By paying attention to the nature of the exhibition of the work, a new site can be created. Here, an audience can experience the intimacy and closeness of ‘place-time’ discovered in phase one. By adapting source materials from phase one and its skin membrane experiences, a similar energy and interest is possible in this new site – extended to the viewer through their own senses and physicality because they can be more inter-active with the work. In a different way, phase two of Note (2010), the screen dance triptych (Figure 6) was accompanied by live musical improvisation. Note was created in an empty gallery interior with a series of horizontal lines capturing a sense of repetition and distance within and beyond the body and the building. Accompanied by the Europa String Choir, Cathy Stevens and Udo Dzierzanowski using a six string violectra, mobile phone apps and guitar, the phase two performance captured the original sense of place-time through inner/outer, live and reflected action. Figure 10 shows an image of phase two, performed at Walford Mill Gallery.

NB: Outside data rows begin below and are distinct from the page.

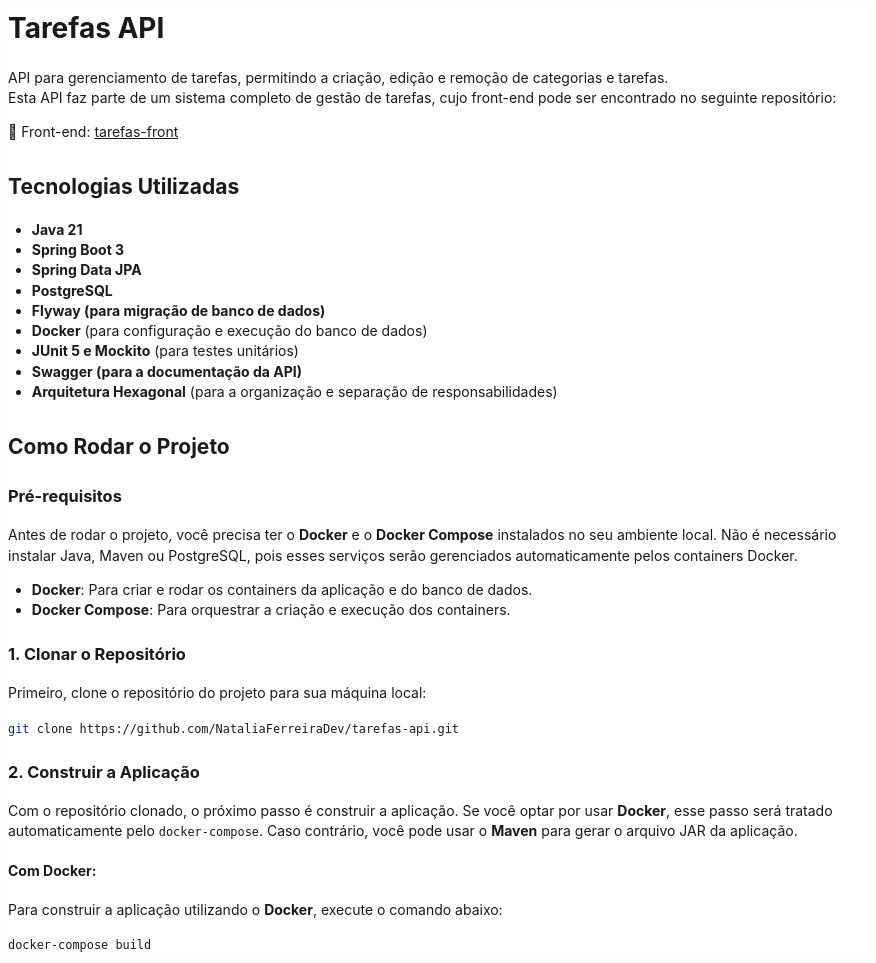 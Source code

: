 # **Tarefas API**

API para gerenciamento de tarefas, permitindo a criação, edição e remoção de categorias e tarefas.  
Esta API faz parte de um sistema completo de gestão de tarefas, cujo front-end pode ser encontrado no seguinte repositório:

🔗 Front-end: [tarefas-front](https://github.com/NataliaFerreiraDev/tarefas-front)

## Tecnologias Utilizadas

- **Java 21**
- **Spring Boot 3**
- **Spring Data JPA**
- **PostgreSQL**
- **Flyway (para migração de banco de dados)**
- **Docker** (para configuração e execução do banco de dados)
- **JUnit 5 e Mockito** (para testes unitários)
- **Swagger (para a documentação da API)**
- **Arquitetura Hexagonal** (para a organização e separação de responsabilidades)

## Como Rodar o Projeto

### Pré-requisitos

Antes de rodar o projeto, você precisa ter o **Docker** e o **Docker Compose** instalados no seu ambiente local. Não é necessário instalar Java, Maven ou PostgreSQL, pois esses serviços serão gerenciados automaticamente pelos containers Docker.

- **Docker**: Para criar e rodar os containers da aplicação e do banco de dados.
- **Docker Compose**: Para orquestrar a criação e execução dos containers.

### 1. Clonar o Repositório

Primeiro, clone o repositório do projeto para sua máquina local:

```bash
git clone https://github.com/NataliaFerreiraDev/tarefas-api.git
```

### 2. Construir a Aplicação

Com o repositório clonado, o próximo passo é construir a aplicação. Se você optar por usar **Docker**, esse passo será tratado automaticamente pelo `docker-compose`. Caso contrário, você pode usar o **Maven** para gerar o arquivo JAR da aplicação.

#### Com Docker:

Para construir a aplicação utilizando o **Docker**, execute o comando abaixo:

```bash
docker-compose build
```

In the second phase of our process, installations such as Buoy at the Ruskin Gallery, using mobile glass screens to extend The Mottisfont Project, and live screenings such as Note, exhibitions are designed to encourage an audience to interact with the work from a mobile perspective, as opposed to receiving the work as in a traditional cinema space. They enable us to extend our ideas about the value of ‘place-time’ in an original site and shooting location and test them in a new environment.

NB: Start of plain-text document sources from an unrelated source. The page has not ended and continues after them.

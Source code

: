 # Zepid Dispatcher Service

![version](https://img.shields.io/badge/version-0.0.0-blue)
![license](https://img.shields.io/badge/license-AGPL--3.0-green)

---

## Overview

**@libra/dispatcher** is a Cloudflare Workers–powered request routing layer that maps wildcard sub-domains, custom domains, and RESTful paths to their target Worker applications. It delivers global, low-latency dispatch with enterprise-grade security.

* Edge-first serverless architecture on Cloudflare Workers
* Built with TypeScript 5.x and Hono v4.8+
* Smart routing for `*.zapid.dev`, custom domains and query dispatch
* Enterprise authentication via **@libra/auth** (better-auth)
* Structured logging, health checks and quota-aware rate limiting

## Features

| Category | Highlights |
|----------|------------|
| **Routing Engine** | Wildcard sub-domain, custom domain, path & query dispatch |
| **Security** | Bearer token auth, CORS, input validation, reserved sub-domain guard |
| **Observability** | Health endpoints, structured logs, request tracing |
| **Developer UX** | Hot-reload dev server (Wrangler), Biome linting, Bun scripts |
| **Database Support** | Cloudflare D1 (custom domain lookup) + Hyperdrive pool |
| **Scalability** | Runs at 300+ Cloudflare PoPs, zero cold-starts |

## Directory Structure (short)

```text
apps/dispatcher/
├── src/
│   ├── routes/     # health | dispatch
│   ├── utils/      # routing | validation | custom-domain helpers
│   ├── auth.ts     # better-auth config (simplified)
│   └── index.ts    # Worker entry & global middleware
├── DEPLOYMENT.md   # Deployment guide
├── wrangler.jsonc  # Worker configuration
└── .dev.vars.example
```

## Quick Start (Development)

In this article we have articulated how a sense of place-time can emerge during on-site working and can be extended into multiple re-inventions of the work via technology and interactive environments. In adopting a triadic approach to our two-phase process as makers, doers and viewers we have been able to consider the impact of dialectics between site and performance when generating new work. While presenting challenges for collaborative working and for exhibiting we have begun to grapple with the potential and expansive ‘fit’ for somatic-digital outcomes through this two-phase approach to working.
The authors have no competing interests to declare.
Lizzie Sykes is a Senior Lecturer at Bournemouth University, working with students on BA Media Production and BA Film courses. Research interests relate to screen based media art, primarily site specific dancefilm. Working with forms of installation using dancefilm, Lizzie is currently collaborating with a sculptor and with a composer. Her dancefilms have been toured internationally (Philadelphia 2016, Loop, Barcelona 2012), exhibited nationally (Sadlers Wells 2014, Ruskin Gallery, Brighton and Edinburgh Fringe Festivals 2013) and regionally (Mottisfont 2015, BEAF 2018, Arts by the Sea Festival 2018).
Dr Catherine Seago is Senior Lecturer and Programme Leader for Dance at the University of Winchester. Cathy has led collaborative projects bringing together visual, film, sound and performance artists. As Evolving Motion, she has received support for choreographic research and performance since 1998 in Europe, the USA and South East Asia and has facilitated community engagement activities (Arts Council England, Asia-Europe Foundation). Cathy’s research has developed through interdisciplinary collaboration with artists and academic colleagues. Her work uses performance and action research to develop creative and training practices exploring notions of flow and flux, building on interdisciplinary theoretical frames drawn from the fields of somatics, moving image and education.